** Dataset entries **
=-=-=-=-=
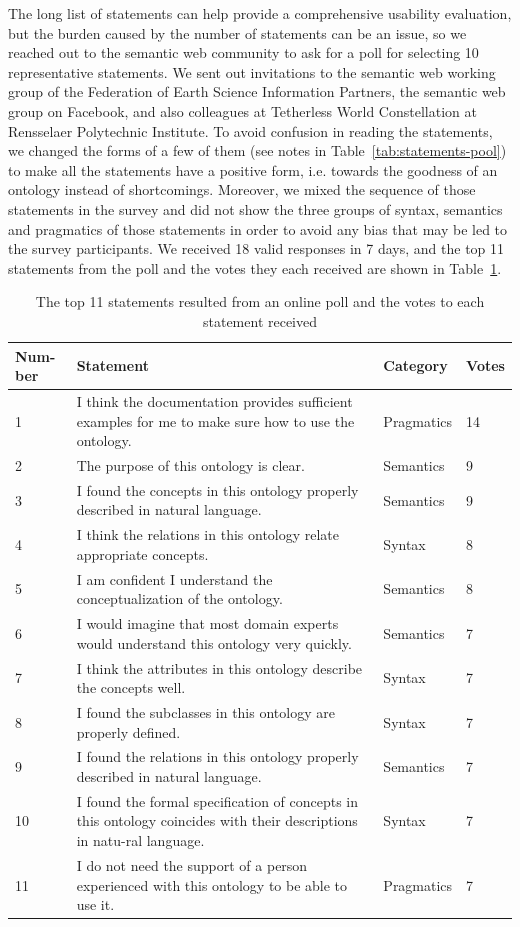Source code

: The long list of statements can help provide a comprehensive usability evaluation, but the burden caused by the number of statements can be an issue, so we reached out to the semantic web community to ask for a poll for selecting 10 representative statements. We sent out invitations to the semantic web working group of the Federation of Earth Science Information Partners, the semantic web group on Facebook, and also colleagues at Tetherless World Constellation at Rensselaer Polytechnic Institute. To avoid confusion in reading the statements, we changed the forms of a few of them (see notes in Table~\ref{tab:statements-pool}) to make all the statements have a positive form, i.e. towards the goodness of an ontology instead of shortcomings. Moreover, we mixed the sequence of those statements in the survey and did not show the three groups of syntax, semantics and pragmatics of those statements in order to avoid any bias that may be led to the survey participants. We received 18 valid responses in 7 days, and the top 11 statements from the poll and the votes they each received are shown in Table~\ref{tab:poll}.
\begin{table}
	\centering
	\caption{The top 11 statements resulted from an online poll and the votes to each statement received}
	\label{tab:poll}
	\begin{tabular}{|p{}|p{}|p{}|p{}|}
		\hline Num-ber & Statement & Category & Votes \\ 
		\hline 1 & I think the documentation provides sufficient examples for me to make sure how to use the ontology. & Pragmatics & 14 \\ 
		\hline 2 & The purpose of this ontology is clear. & Semantics & 9 \\ 
		\hline 3 & I found the concepts in this ontology properly described in natural language. & Semantics & 9 \\ 
		\hline 4 & I think the relations in this ontology relate appropriate concepts. & Syntax & 8 \\ 
		\hline 5 & I am confident I understand the conceptualization of the ontology. & Semantics & 8 \\ 
		\hline 6 & I would imagine that most domain experts would understand this ontology very quickly. & Semantics & 7 \\ 
		\hline 7 & I think the attributes in this ontology describe the concepts well. & Syntax & 7 \\ 
		\hline 8 & I found the subclasses in this ontology are properly defined. & Syntax & 7 \\ 
		\hline 9 & I found the relations in this ontology properly described in natural language. & Semantics & 7 \\ 
		\hline 10 & I found the formal specification of concepts in this ontology coincides with their descriptions in natu-ral language. & Syntax & 7 \\ 
		\hline 11 & I do not need the support of a person experienced with this ontology to be able to use it. & Pragmatics & 7 \\ 
		\hline 
	\end{tabular} 
\end{table}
=-=-=-=-=
** WHAT IS EXPECTED **
Print, exactly as they appear above, the lines running from the one with "language. & Syntax & 7 \\" through the final line.

** REPLY **
		\hline 10 & I found the formal specification of concepts in this ontology coincides with their descriptions in natu-ral language. & Syntax & 7 \\ 
		\hline 11 & I do not need the support of a person experienced with this ontology to be able to use it. & Pragmatics & 7 \\ 
		\hline 
	\end{tabular} 
\end{table}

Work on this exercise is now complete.